How Much? The Administration thinks that, the tax reduction should be gauged by the expected Treasury surplus. What this is expected to amount to is $250,000,000 or $300,000,000. The Democrats eager to be ahead of the Administration began to talk of a tax cut of $600,000,000. How is it to be done? By the simple process of paying off the national debt less rapidly than at present. Every year a large sum is set aside for amortizing the public debt--enough so that the War debt will be paid off in about 25 years. The Democrats propose to pay the debt off in 62 years--over the same period as our debt funding agreements with our foreign debtors.

The Administration plan is the plan of the conservative business man--to put the business quickly on a strong financial footing. The opposition plan is a demand for more dividends at once. The Democratic plan will yield a larger tax reduction this year. The Administration plan will make possible larger tax reductions in years to come.

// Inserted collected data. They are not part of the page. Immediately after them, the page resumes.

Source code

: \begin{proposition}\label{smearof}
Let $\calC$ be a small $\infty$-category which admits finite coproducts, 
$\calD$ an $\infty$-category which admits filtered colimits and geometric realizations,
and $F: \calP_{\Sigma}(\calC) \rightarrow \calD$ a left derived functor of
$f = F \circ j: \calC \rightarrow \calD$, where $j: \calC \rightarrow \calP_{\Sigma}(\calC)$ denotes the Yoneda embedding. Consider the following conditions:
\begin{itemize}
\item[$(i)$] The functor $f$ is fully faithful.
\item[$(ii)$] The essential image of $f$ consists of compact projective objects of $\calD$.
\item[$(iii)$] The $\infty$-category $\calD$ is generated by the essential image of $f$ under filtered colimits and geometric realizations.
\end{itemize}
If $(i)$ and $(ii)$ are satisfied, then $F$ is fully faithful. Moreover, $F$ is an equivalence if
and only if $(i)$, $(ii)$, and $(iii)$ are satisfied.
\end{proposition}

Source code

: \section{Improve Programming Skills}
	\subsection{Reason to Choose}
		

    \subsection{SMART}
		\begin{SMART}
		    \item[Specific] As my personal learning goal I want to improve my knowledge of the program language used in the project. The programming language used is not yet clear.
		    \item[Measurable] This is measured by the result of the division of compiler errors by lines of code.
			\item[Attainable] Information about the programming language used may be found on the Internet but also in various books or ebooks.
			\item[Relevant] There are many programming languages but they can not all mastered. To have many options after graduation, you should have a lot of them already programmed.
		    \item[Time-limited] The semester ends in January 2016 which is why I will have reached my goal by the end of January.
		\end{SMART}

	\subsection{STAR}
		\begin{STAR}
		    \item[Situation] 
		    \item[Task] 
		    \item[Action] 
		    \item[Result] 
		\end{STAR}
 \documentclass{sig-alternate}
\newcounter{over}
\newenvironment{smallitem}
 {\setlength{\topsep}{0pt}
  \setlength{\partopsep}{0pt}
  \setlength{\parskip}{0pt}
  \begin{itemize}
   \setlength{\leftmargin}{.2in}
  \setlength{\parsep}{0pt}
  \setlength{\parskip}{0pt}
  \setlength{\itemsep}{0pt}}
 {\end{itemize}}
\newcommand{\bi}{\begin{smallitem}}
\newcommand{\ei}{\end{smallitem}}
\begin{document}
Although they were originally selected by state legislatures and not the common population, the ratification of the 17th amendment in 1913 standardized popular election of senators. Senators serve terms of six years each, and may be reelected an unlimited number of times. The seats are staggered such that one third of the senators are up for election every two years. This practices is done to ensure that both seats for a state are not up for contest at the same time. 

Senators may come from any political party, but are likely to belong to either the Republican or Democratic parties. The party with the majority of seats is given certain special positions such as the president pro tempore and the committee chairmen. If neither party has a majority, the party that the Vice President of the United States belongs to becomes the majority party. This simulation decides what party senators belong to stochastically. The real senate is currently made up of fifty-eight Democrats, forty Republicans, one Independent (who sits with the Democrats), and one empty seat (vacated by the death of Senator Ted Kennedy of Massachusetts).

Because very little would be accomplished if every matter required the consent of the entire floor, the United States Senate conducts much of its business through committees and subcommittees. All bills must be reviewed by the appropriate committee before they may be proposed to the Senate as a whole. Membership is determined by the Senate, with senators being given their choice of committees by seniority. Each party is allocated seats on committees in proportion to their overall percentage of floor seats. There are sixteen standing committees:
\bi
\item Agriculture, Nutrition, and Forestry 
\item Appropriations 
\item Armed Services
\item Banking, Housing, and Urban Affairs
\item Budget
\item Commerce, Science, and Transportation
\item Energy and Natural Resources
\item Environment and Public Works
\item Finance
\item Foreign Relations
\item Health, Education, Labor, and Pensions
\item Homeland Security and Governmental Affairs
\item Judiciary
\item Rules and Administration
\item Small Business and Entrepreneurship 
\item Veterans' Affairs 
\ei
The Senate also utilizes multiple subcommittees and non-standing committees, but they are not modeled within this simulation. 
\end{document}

What Taxes. The chief provisions of the Administration plan call for reduction of surtaxes to a minimum of 20%, abolition sooner or later of the Federal inheritance tax, reductions in the normal taxes to benefit small tax payers.

The Democrats propose abolition of many special taxes, retention of the Federal inheritance tax at lower rates, reduction of the surtax, an indefinite amount and increase of personal exemption, perhaps to $5,000. Different Democrats, of course, present slightly different plans; they have not got together yet.

Inheritance Taxes. For some time the Administration has been paving the way for abolition of inheritance taxes or at least to cut down the Federal tax by the amount collected as state inheritance taxes for each estate. A feature of the hearings before the Ways and Means Committee was to be the appearance of a great number of governors of states favoring this movement. No less than 29 governors were reported to be in favor of doing away with the Federal inheritance tax.

Exemptions. Among the first to advocate increased exemptions was Senator Couzens, the Republican Progressive of Michigan. He suggested that the taxes collected on incomes under $5,000 were only a few dollars each, yet returns in this class made up about six millions of the seven million returns made last year. He said the revenue from these returns was disproportionately small to the cost of making the collections. This proposal was taken up by numbers of Democrats and a few Republicans. Last week Secretary Mellon replied to this argument in a letter to Senator Edge, Republican, of New Jersey, who had suggested it to him.

He said that the cost of increasing exemptions to $5,000 would be $167,000.000 in lost revenue, that practically all the small returns were audited in the field by the local collectors and that the total cost of all the field offices is about $14,000.000 a year, only a portion of which could be charged to auditing small returns. He argued that the amounts were small for the tax payers but not small for the Government, and he believed it was well for the six million small tax payers to "have a stake in the Government."